Something similar happened in the case of R. Kelly. A music journalist named Jim DeRogatis has been writing about Kelly's sexual misconduct since 2000, when he and a colleague reported the existence of a videotape in which Kelly was seen having sex with a 14-year-old girl. Kelly was found not guilty of child pornography charges in 2008.

DeRogatis wrote in 2017 that Kelly had effectively imprisoned several young women. But it wasn't until Lifetime aired the documentary series Surviving R. Kelly earlier this year that the general public really took notice of his story. Kelly is now facing serious charges of criminal sexual abuse.

Which brings me to Donald Trump.

All of us who are Trump critics are frustrated by the response to the Mueller report. Attorney General Barr's distorted summary of its contents is better known than what's actually in it, primarily because not enough people are reading it. It's not an easy read. Its language is dense and legalistic.

We'd like to see the report's conclusions restated in congressional hearings. But with the White House ordering witnesses to defy demands to testify, and Mueller himself is trying to avoid a public appearance before Congress, will hearings ever happen? Should Democrats start an impeachment proceeding in the hope that the courts will compel the release of more documents?

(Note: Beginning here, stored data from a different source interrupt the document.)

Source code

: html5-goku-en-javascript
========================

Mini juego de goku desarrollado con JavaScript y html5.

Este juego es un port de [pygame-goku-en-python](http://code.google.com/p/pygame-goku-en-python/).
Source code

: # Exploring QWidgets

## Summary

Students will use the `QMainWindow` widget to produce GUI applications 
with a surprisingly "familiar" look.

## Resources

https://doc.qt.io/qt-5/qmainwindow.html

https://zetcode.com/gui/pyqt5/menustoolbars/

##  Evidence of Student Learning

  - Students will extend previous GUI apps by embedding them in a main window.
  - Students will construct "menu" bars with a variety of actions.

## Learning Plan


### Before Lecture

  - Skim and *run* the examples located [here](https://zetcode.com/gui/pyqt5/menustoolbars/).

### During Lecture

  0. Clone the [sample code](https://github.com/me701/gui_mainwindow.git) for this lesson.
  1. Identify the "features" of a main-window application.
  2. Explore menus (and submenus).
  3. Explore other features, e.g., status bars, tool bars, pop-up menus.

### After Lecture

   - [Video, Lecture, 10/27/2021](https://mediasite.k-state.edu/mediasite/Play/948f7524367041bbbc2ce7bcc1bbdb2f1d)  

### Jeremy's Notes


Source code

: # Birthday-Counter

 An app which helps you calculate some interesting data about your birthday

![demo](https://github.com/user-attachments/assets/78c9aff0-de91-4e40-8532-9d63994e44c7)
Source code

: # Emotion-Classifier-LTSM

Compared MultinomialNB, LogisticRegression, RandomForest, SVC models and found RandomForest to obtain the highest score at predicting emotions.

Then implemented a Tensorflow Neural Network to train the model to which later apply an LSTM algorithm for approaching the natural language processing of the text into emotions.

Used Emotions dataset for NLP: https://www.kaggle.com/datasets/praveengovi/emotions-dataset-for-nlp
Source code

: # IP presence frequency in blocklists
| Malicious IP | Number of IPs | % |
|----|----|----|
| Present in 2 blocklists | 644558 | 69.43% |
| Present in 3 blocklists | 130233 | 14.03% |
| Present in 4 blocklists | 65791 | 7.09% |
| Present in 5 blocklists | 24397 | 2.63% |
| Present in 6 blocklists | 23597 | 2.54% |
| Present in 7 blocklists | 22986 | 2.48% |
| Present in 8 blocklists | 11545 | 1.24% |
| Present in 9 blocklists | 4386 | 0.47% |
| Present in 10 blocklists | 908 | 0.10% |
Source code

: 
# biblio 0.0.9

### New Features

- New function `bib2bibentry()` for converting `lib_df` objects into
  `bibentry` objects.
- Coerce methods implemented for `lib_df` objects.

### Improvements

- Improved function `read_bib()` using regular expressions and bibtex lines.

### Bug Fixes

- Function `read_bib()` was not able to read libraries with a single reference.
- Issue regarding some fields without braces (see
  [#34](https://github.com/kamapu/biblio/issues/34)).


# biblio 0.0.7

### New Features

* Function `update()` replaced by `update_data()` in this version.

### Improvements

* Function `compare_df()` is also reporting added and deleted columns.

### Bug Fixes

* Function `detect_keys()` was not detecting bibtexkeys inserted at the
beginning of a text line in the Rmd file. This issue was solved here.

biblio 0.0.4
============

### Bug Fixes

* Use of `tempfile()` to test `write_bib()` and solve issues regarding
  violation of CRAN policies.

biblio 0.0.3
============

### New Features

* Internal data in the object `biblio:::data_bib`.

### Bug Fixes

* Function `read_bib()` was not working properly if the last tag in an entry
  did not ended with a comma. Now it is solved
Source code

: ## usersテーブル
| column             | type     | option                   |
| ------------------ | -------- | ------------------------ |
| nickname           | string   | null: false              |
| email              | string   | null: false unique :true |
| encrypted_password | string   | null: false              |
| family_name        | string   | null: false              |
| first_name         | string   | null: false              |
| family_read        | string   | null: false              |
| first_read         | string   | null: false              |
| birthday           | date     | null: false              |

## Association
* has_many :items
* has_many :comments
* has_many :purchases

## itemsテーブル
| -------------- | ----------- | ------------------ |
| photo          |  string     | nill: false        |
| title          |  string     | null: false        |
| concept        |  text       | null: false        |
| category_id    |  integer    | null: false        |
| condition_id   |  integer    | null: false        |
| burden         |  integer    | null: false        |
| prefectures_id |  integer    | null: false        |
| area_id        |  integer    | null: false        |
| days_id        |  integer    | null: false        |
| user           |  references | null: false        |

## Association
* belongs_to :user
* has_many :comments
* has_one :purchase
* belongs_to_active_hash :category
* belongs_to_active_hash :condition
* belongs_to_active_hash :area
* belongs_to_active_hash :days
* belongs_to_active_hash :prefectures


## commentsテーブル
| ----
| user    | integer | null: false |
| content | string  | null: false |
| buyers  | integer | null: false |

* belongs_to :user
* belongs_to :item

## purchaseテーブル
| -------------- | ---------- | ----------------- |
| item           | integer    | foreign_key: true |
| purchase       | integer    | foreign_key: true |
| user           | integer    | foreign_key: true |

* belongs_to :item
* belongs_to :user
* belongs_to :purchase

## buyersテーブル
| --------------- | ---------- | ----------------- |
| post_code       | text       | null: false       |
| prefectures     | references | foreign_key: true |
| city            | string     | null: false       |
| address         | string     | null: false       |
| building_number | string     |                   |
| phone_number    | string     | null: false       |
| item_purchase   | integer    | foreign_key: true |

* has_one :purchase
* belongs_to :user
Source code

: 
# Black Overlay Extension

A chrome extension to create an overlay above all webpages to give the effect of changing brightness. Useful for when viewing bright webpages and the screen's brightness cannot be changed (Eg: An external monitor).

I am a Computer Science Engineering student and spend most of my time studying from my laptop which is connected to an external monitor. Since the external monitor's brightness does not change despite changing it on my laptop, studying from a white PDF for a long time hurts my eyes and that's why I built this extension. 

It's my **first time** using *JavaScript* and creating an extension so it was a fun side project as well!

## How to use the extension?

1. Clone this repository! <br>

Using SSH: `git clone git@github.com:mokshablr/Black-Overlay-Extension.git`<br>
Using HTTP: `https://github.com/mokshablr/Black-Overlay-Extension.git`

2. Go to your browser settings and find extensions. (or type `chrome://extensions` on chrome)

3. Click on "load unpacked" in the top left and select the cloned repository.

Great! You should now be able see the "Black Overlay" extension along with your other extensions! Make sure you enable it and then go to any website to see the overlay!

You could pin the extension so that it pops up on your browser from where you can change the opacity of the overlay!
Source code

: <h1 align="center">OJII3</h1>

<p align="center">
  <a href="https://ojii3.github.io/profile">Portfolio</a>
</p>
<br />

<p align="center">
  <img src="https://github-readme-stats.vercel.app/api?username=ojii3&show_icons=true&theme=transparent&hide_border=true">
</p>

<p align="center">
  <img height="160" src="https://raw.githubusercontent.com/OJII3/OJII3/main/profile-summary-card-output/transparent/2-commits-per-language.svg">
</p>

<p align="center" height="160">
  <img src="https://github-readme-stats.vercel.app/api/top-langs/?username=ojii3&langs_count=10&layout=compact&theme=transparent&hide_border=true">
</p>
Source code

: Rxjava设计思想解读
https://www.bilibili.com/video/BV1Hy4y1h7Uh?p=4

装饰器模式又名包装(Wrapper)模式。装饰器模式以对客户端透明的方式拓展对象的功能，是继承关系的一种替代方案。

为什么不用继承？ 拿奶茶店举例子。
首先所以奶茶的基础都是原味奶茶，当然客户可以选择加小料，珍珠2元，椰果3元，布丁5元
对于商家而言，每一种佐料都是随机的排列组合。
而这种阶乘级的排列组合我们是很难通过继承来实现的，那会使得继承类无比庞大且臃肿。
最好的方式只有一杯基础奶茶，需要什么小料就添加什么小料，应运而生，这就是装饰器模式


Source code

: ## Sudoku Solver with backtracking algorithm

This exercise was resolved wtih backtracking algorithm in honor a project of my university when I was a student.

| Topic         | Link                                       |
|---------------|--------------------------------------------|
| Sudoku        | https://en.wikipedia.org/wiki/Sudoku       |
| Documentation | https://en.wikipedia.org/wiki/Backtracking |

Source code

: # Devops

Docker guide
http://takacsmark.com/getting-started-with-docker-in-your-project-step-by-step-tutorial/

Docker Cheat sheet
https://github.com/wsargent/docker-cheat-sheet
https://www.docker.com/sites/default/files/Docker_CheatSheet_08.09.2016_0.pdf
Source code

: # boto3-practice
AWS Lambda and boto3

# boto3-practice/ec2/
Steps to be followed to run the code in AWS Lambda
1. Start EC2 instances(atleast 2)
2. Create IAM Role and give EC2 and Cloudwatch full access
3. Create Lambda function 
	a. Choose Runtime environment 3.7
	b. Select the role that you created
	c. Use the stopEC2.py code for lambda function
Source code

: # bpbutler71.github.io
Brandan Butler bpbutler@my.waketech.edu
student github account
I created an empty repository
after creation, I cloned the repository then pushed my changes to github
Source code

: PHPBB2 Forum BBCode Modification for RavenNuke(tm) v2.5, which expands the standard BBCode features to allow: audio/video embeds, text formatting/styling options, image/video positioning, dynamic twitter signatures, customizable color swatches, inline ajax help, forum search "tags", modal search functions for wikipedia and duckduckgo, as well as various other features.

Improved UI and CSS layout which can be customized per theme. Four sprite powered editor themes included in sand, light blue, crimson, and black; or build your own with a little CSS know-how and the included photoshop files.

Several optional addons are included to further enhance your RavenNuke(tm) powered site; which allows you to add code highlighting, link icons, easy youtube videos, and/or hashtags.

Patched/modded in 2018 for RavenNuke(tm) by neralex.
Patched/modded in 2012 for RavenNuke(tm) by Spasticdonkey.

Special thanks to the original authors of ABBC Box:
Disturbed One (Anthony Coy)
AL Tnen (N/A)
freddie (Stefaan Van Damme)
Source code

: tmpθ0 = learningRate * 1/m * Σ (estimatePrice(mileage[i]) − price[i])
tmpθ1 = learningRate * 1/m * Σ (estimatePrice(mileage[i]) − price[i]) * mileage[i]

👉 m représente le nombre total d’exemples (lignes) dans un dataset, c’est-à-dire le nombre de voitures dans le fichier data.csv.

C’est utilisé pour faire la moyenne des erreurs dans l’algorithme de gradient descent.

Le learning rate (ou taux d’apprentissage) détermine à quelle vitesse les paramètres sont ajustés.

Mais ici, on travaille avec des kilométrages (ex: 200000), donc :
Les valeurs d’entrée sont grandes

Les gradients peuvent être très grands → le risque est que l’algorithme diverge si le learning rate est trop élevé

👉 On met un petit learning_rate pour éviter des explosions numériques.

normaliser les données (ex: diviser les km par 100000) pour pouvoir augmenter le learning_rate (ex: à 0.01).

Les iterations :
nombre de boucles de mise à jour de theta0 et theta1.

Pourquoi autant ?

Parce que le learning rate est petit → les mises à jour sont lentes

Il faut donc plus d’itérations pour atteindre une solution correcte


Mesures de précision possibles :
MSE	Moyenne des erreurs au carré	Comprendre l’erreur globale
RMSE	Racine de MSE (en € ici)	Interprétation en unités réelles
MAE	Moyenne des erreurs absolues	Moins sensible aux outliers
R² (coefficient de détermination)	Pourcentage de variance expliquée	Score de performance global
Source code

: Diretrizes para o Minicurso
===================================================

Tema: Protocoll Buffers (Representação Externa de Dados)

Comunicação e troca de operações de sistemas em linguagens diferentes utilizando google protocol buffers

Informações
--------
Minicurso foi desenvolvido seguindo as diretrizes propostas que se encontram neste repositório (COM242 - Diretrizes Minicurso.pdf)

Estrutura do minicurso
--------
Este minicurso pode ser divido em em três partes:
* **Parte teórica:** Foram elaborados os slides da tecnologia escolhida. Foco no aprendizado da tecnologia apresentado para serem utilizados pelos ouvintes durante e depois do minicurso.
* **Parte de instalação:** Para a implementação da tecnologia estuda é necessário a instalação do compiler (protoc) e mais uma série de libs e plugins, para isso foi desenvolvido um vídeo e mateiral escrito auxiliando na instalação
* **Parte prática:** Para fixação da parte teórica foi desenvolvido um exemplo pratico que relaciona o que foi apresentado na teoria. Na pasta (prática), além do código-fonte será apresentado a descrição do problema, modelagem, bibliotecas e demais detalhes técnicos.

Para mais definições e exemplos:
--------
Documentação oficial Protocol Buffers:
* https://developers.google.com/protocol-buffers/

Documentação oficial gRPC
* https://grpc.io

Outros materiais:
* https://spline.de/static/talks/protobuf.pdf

While we're waiting, how about public readings of the Mueller report? Or maybe an audiobook?

One of these approaches might bear fruit, but in the meantime, it would be a good thing if a major director were to cut a deal to put the Mueller report on commercial television -- not on Frontline or MSNBC, but on a basic-cable channel or (more likely) Netflix or Hulu. Turn the Mueller report into a documentary or docudrama series. Make it into must-stream TV. If that's what cuts through the clutter these days, that's what we need.

Michael Moore, Spike Lee, Ava DuVernay, Adam McKay, call your agents.